調査対象のうち224社が、ウェブ上にサステナビリティ情報の独立したページを開設する一方、独立したサステナビリティレポートを発行している企業は55%と、昨年から4%減少しました。調査対象の91%が統合報告書を発行するいま、マテリアルだと判断したサステナビリティ情報を統合報告書に集約し、広く社会的な関心を有する環境や社会等に関わる情報は、更新を適時に行いやすいウェブサイトに集約する動きがあるようです。「生物多様・自然資本」に関する報告は、「生物多様性・自然資本 」がマテリアルだと記載した企業は27%となり、「生物多様性・自然資本 」をマテリアルだと判断している、またはサステナビリティ報告のなかで「生物多様性・自然資本」に特化したセクションを設け、生物多様性に関する何らかの目標や実績を示している企業は39%となりました。企業に及ぶ影響が大きくはないと現状想定しているものの、生物多様性の喪失による影響への認知の高まりを反映し、一定数の企業が報告を行っています。

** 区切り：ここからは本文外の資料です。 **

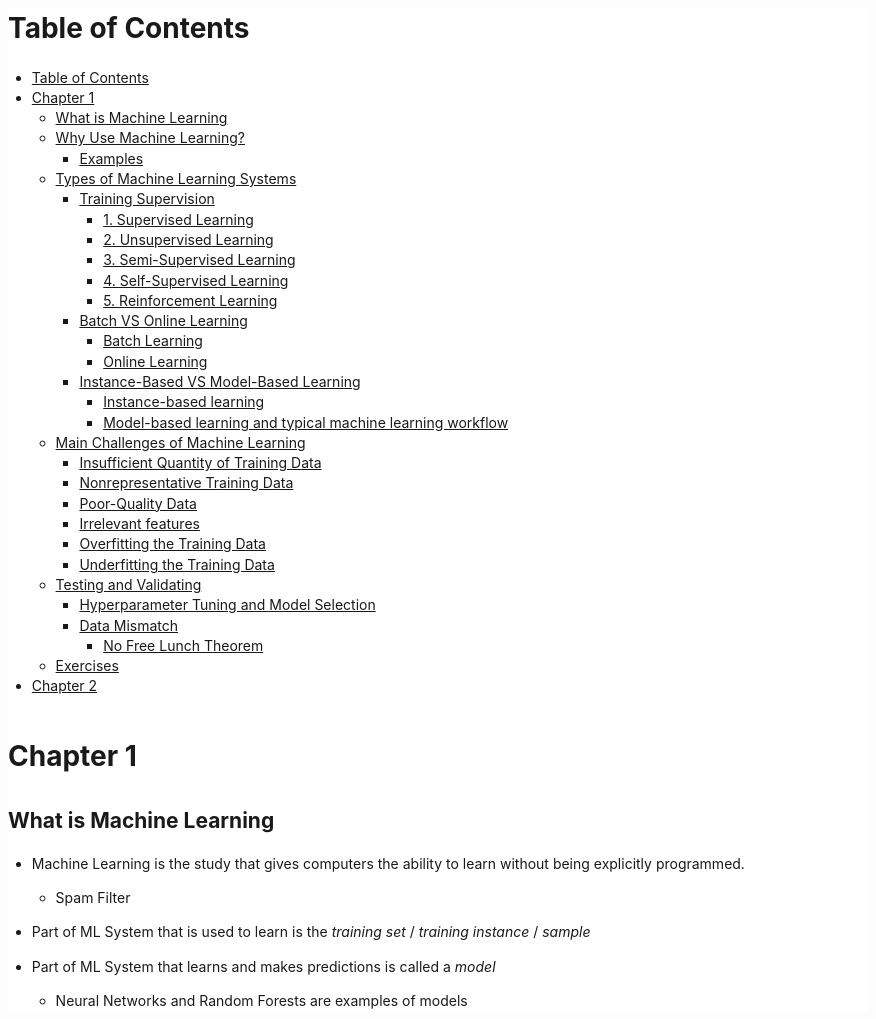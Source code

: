 # Table of Contents 


- [Table of Contents](#table-of-contents)
- [Chapter 1](#chapter-1)
  - [What is Machine Learning](#what-is-machine-learning)
  - [Why Use Machine Learning?](#why-use-machine-learning)
    - [Examples](#examples)
  - [Types of Machine Learning Systems](#types-of-machine-learning-systems)
    - [Training Supervision](#training-supervision)
      - [1. Supervised Learning](#1-supervised-learning)
      - [2. Unsupervised Learning](#2-unsupervised-learning)
      - [3. Semi-Supervised Learning](#3-semi-supervised-learning)
      - [4. Self-Supervised Learning](#4-self-supervised-learning)
      - [5. Reinforcement Learning](#5-reinforcement-learning)
    - [Batch VS Online Learning](#batch-vs-online-learning)
      - [Batch Learning](#batch-learning)
      - [Online Learning](#online-learning)
    - [Instance-Based VS Model-Based Learning](#instance-based-vs-model-based-learning)
      - [Instance-based learning](#instance-based-learning)
      - [Model-based learning and typical machine learning workflow](#model-based-learning-and-typical-machine-learning-workflow)
  - [Main Challenges of Machine Learning](#main-challenges-of-machine-learning)
    - [Insufficient Quantity of Training Data](#insufficient-quantity-of-training-data)
    - [Nonrepresentative Training Data](#nonrepresentative-training-data)
    - [Poor-Quality Data](#poor-quality-data)
    - [Irrelevant features](#irrelevant-features)
    - [Overfitting the Training Data](#overfitting-the-training-data)
    - [Underfitting the Training Data](#underfitting-the-training-data)
  - [Testing and Validating](#testing-and-validating)
    - [Hyperparameter Tuning and Model Selection](#hyperparameter-tuning-and-model-selection)
    - [Data Mismatch](#data-mismatch)
      - [No Free Lunch Theorem](#no-free-lunch-theorem)
  - [Exercises](#exercises)
- [Chapter 2](#chapter-2)


# Chapter 1


## What is Machine Learning 


- Machine Learning is the study that gives computers the ability to learn without being explicitly programmed.  
    - Spam Filter 

- Part of ML System that is used to learn is the *training set* / *training instance* / *sample*
- Part of ML System that learns and makes predictions is called a *model* 
    - Neural Networks and Random Forests are examples of models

Key recommendations - KPMGの提言

いずれの報告媒体も内容が充実してきていますが、それが企業価値とどうつながるのかが明確に示されておらず、説得力が伴わないものも見受けられます。自社のパーパスに基づいて提供する価値やそのために重視することを明確に説明することが肝要です。また、ステークホルダーごとに重視する内容が異なるため、企業価値や経済・環境・社会へのインパクトを経営に責任を有する者の視点から描くストーリーで伝えることこそが大切です。その実現に向け、調査結果に基づき、以下を提言します。

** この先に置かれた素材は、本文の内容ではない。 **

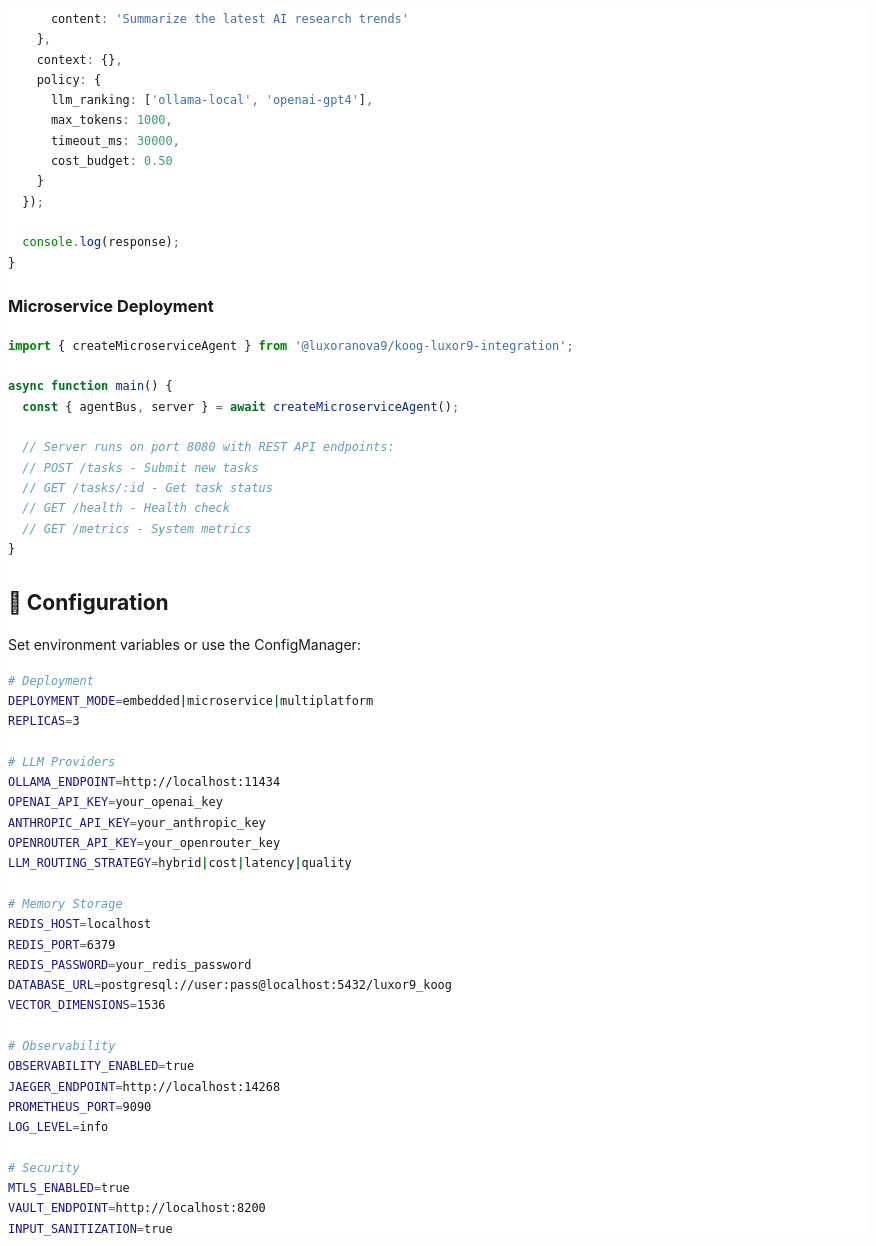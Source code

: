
 ```typescript
      content: 'Summarize the latest AI research trends'
    },
    context: {},
    policy: {
      llm_ranking: ['ollama-local', 'openai-gpt4'],
      max_tokens: 1000,
      timeout_ms: 30000,
      cost_budget: 0.50
    }
  });
  
  console.log(response);
}
```

### Microservice Deployment

```typescript
import { createMicroserviceAgent } from '@luxoranova9/koog-luxor9-integration';

async function main() {
  const { agentBus, server } = await createMicroserviceAgent();
  
  // Server runs on port 8080 with REST API endpoints:
  // POST /tasks - Submit new tasks
  // GET /tasks/:id - Get task status
  // GET /health - Health check
  // GET /metrics - System metrics
}
```

## 🔧 Configuration

Set environment variables or use the ConfigManager:

```bash
# Deployment
DEPLOYMENT_MODE=embedded|microservice|multiplatform
REPLICAS=3

# LLM Providers
OLLAMA_ENDPOINT=http://localhost:11434
OPENAI_API_KEY=your_openai_key
ANTHROPIC_API_KEY=your_anthropic_key
OPENROUTER_API_KEY=your_openrouter_key
LLM_ROUTING_STRATEGY=hybrid|cost|latency|quality

# Memory Storage
REDIS_HOST=localhost
REDIS_PORT=6379
REDIS_PASSWORD=your_redis_password
DATABASE_URL=postgresql://user:pass@localhost:5432/luxor9_koog
VECTOR_DIMENSIONS=1536

# Observability
OBSERVABILITY_ENABLED=true
JAEGER_ENDPOINT=http://localhost:14268
PROMETHEUS_PORT=9090
LOG_LEVEL=info

# Security
MTLS_ENABLED=true
VAULT_ENDPOINT=http://localhost:8200
INPUT_SANITIZATION=true
```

1.報告対象とする事象について、マテリアルだと判断した論拠を明確にし、その背景とともに丁寧に説明する

マテリアリティ分析の結果と戦略の進捗状況を報告する企業が増えていますが、ESG課題が羅列された報告が多く、企業間や異業種間の違いが読み取りにくい印象を受けました。ESG課題は、ビジネスモデルや産業特性によって企業への影響は異なります。また、報告媒体の目的によって、マテリアルだと判断した対象が同じでも報告内容は異なります。取締役会や経営層の共通認識として、経営の意思決定の根幹をなすマテリアリティをどう認識しているのかを、情報利用者へ適切に伝えるためには、マテリアルだと判断した論拠を提示するとともに、その判断プロセスを含めた丁寧な説明が望まれます。

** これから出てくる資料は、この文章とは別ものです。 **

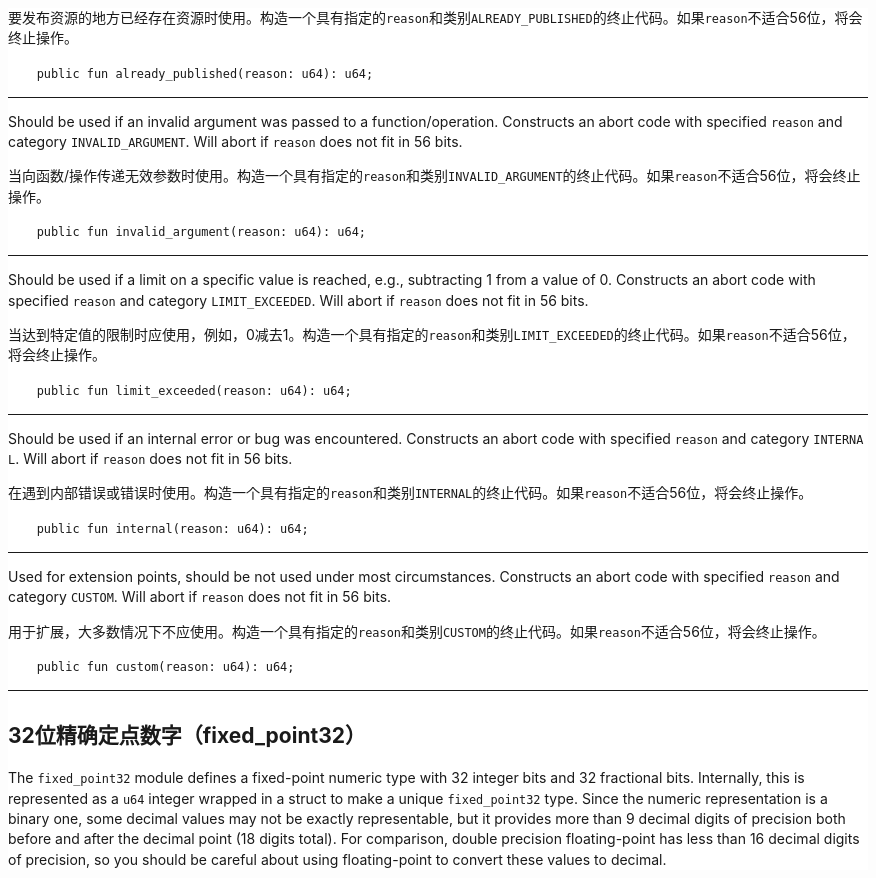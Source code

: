 要发布资源的地方已经存在资源时使用。构造一个具有指定的`reason`和类别`ALREADY_PUBLISHED`的终止代码。如果`reason`不适合56位，将会终止操作。

```move
    public fun already_published(reason: u64): u64;
```

---------------------------------------------------------------------------
Should be used if an invalid argument was passed to a function/operation. Constructs an abort code with specified `reason` and category `INVALID_ARGUMENT`. Will abort if `reason` does not fit in 56 bits.

当向函数/操作传递无效参数时使用。构造一个具有指定的`reason`和类别`INVALID_ARGUMENT`的终止代码。如果`reason`不适合56位，将会终止操作。

```move
    public fun invalid_argument(reason: u64): u64;
```

---------------------------------------------------------------------------
Should be used if a limit on a specific value is reached, e.g., subtracting 1 from a value of 0. Constructs an abort code with specified `reason` and category `LIMIT_EXCEEDED`. Will abort if `reason` does not fit in 56 bits.

当达到特定值的限制时应使用，例如，0减去1。构造一个具有指定的`reason`和类别`LIMIT_EXCEEDED`的终止代码。如果`reason`不适合56位，将会终止操作。

```move
    public fun limit_exceeded(reason: u64): u64;
```

---------------------------------------------------------------------------
Should be used if an internal error or bug was encountered. Constructs an abort code with specified `reason` and category `INTERNAL`. Will abort if `reason` does not fit in 56 bits.

在遇到内部错误或错误时使用。构造一个具有指定的`reason`和类别`INTERNAL`的终止代码。如果`reason`不适合56位，将会终止操作。

```move
    public fun internal(reason: u64): u64;
```

---------------------------------------------------------------------------
Used for extension points, should be not used under most circumstances. Constructs an abort code with specified `reason` and category `CUSTOM`. Will abort if `reason` does not fit in 56 bits.

用于扩展，大多数情况下不应使用。构造一个具有指定的`reason`和类别`CUSTOM`的终止代码。如果`reason`不适合56位，将会终止操作。

```move
    public fun custom(reason: u64): u64;
```

---------------------------------------------------------------------------

## 32位精确定点数字（fixed_point32）

The `fixed_point32` module defines a fixed-point numeric type with 32 integer bits and 32 fractional bits. Internally, this is represented as a `u64` integer wrapped in a struct to make a unique `fixed_point32` type. Since the numeric representation is a binary one, some decimal values may not be exactly representable, but it provides more than 9 decimal digits of precision both before and after the decimal point (18 digits total). For comparison, double precision floating-point has less than 16 decimal digits of precision, so you should be careful about using floating-point to convert these values to decimal.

2.価値創造を支える仕組みとしてのコーポレートガバナンスを伝える

企業価値創造の源泉と価値の毀損要因を分析し、その内容に基づいて策定した戦略を遂行する際、取締役会は包括的かつ長期的な視点で組織の方向性を定め、時には軌道修正しながら、持続的な経営を支える役割が期待されます。報告書には、マテリアルだと認識した課題に十分な知見をもつ取締役を選任しているかどうかや、目標達成のためのインセンティブとなる報酬体系があるかどうかなど、マテリアリティに関し取締役会が十分認識を共有している実態や策定した戦略への責任を示す必要があります。コーポレートガバナンス改革に伴い、報告書に含まれる情報量は増加していますが、制度が求める最低限の情報ではなく、価値創造ストーリーに関連づけた説明を通じてインサイトを提供することが求められています。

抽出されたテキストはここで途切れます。